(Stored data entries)
------------------------------------------------
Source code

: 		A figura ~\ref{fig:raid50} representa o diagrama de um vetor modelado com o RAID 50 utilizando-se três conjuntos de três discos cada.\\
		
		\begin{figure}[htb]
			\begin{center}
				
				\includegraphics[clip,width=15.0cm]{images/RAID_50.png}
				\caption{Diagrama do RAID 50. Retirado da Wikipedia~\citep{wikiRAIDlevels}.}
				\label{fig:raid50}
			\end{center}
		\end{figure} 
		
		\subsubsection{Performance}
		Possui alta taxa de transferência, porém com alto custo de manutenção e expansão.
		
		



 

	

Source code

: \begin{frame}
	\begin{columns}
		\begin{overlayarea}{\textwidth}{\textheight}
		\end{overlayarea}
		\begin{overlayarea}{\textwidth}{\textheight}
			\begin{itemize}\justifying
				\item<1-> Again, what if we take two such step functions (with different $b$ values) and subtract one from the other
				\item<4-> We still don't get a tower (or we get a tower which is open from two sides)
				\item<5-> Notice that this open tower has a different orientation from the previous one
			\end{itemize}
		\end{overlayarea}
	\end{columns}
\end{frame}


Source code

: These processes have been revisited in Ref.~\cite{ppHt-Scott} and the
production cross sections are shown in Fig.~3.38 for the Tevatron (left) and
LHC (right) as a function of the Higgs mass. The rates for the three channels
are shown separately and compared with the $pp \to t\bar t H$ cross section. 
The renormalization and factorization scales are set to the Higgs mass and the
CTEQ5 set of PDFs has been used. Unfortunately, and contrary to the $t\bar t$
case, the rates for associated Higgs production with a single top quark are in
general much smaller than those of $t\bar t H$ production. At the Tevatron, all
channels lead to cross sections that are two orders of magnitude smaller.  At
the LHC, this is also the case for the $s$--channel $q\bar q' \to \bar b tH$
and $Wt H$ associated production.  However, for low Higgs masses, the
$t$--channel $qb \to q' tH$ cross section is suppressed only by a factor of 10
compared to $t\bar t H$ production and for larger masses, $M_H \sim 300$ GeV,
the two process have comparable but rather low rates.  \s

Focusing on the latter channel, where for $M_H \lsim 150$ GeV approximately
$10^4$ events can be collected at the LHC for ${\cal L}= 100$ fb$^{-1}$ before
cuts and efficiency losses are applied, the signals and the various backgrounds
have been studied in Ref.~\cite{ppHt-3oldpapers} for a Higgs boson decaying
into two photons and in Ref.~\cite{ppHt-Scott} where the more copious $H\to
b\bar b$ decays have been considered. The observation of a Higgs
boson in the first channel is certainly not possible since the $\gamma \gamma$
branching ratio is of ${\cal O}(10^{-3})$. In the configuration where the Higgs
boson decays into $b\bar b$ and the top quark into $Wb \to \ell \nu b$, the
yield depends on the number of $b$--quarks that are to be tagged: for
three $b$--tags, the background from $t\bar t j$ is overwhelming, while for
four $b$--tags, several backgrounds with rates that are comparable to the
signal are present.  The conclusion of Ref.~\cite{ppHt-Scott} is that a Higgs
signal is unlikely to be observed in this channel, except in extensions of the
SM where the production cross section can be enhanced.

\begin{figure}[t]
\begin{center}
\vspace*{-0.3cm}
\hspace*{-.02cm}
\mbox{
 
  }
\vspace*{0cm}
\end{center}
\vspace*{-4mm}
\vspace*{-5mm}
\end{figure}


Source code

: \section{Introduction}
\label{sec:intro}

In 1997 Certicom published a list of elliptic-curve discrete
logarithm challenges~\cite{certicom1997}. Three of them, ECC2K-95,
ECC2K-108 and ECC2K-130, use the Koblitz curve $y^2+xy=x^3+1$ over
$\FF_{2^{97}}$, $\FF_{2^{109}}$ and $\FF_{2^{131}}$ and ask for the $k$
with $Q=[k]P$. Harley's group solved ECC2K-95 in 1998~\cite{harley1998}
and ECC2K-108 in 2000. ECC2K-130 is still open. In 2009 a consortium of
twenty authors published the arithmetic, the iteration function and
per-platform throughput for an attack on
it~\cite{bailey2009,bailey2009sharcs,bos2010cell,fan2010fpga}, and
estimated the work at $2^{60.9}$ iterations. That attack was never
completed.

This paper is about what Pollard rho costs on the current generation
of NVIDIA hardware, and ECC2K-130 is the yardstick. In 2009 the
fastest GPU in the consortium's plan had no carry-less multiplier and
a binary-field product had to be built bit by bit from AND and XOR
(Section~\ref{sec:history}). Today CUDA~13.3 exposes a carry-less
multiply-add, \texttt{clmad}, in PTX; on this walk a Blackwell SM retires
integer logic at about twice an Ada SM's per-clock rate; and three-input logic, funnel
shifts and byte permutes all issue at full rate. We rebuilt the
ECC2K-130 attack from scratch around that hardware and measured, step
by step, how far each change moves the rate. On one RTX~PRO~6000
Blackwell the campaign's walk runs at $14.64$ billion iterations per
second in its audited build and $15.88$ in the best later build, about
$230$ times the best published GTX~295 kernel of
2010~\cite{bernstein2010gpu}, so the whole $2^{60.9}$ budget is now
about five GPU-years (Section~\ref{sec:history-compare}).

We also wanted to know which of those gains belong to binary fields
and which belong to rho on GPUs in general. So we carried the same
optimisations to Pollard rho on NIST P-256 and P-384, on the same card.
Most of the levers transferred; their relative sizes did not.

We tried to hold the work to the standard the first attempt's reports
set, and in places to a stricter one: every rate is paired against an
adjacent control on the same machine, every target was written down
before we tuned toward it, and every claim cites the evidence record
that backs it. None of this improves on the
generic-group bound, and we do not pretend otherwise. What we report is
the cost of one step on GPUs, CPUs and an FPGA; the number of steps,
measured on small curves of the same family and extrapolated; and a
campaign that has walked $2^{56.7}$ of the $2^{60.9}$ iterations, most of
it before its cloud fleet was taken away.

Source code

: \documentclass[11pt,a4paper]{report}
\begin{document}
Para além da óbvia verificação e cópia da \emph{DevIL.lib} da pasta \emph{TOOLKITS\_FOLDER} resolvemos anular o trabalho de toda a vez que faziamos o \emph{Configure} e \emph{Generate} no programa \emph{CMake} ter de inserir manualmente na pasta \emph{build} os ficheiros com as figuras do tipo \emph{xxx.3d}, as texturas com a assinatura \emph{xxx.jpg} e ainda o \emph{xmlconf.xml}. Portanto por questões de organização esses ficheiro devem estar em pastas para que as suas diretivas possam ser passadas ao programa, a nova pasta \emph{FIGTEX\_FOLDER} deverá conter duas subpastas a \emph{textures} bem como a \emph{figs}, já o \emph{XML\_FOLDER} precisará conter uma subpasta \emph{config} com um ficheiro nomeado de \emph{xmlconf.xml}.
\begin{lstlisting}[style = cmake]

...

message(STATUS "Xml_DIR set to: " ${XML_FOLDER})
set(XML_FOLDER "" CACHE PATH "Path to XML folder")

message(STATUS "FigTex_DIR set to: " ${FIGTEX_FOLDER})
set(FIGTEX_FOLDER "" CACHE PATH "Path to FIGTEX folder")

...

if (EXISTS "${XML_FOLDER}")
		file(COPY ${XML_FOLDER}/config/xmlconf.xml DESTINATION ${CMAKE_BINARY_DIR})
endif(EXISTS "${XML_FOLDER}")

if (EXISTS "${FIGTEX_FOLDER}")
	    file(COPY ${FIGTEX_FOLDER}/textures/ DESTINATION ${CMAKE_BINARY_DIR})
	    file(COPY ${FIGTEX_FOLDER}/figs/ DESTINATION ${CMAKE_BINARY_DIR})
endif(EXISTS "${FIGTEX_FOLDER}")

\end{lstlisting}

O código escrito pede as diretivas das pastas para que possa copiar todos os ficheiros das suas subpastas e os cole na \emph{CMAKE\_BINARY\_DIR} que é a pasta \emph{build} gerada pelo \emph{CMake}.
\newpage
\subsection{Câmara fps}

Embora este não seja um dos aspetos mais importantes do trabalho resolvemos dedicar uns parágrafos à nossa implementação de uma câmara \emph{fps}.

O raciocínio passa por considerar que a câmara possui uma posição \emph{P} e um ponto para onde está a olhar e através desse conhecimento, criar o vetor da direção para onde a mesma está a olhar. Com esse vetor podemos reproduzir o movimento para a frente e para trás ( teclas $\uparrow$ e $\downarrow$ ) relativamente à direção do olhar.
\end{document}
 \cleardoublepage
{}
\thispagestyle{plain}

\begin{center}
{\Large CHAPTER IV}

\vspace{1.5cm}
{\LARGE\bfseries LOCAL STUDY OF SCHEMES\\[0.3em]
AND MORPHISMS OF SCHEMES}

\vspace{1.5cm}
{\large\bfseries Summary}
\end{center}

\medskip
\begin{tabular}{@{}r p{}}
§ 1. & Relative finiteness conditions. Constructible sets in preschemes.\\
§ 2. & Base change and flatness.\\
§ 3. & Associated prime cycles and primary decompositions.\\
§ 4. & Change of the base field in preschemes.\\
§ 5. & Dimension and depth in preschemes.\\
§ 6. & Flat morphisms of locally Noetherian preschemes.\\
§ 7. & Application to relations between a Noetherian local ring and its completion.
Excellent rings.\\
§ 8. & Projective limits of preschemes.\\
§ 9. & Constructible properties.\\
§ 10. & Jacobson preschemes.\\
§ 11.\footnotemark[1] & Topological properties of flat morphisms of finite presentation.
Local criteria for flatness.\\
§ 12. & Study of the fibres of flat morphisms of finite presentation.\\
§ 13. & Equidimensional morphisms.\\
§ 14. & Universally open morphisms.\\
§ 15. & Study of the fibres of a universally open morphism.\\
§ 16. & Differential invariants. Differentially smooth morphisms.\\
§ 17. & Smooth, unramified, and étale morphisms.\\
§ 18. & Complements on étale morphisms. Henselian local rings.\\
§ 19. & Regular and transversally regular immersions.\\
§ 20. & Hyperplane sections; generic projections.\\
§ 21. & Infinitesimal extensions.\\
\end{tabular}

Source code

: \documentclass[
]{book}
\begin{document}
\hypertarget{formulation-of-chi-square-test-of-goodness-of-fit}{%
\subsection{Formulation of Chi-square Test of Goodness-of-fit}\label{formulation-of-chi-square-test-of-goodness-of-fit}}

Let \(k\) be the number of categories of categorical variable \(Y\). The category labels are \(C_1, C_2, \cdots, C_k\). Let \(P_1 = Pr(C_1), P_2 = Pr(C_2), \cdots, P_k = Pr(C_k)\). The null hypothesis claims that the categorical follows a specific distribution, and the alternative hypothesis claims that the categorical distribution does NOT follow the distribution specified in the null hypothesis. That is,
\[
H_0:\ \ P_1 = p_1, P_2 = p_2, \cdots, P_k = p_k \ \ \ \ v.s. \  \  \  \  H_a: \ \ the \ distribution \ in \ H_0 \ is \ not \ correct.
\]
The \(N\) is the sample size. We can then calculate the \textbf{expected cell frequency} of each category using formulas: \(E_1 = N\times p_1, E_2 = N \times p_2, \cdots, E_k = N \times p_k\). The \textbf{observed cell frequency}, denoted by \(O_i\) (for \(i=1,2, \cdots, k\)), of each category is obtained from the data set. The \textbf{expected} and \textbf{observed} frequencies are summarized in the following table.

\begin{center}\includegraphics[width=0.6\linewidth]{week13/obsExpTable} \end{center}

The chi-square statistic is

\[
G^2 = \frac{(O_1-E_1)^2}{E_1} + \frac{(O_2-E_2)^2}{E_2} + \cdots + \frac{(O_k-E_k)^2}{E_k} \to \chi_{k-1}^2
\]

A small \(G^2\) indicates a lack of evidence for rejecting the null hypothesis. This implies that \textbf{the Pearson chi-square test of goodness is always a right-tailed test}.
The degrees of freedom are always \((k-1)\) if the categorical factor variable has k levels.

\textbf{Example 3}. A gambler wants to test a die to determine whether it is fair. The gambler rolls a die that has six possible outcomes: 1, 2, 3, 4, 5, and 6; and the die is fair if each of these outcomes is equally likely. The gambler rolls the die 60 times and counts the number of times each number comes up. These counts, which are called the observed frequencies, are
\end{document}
------------------------------------------------
Directions:
Copy each line of the data that includes the word "smaller".

Completed exercise:
general much smaller than those of $t\bar t H$ production. At the Tevatron, all
channels lead to cross sections that are two orders of magnitude smaller.  At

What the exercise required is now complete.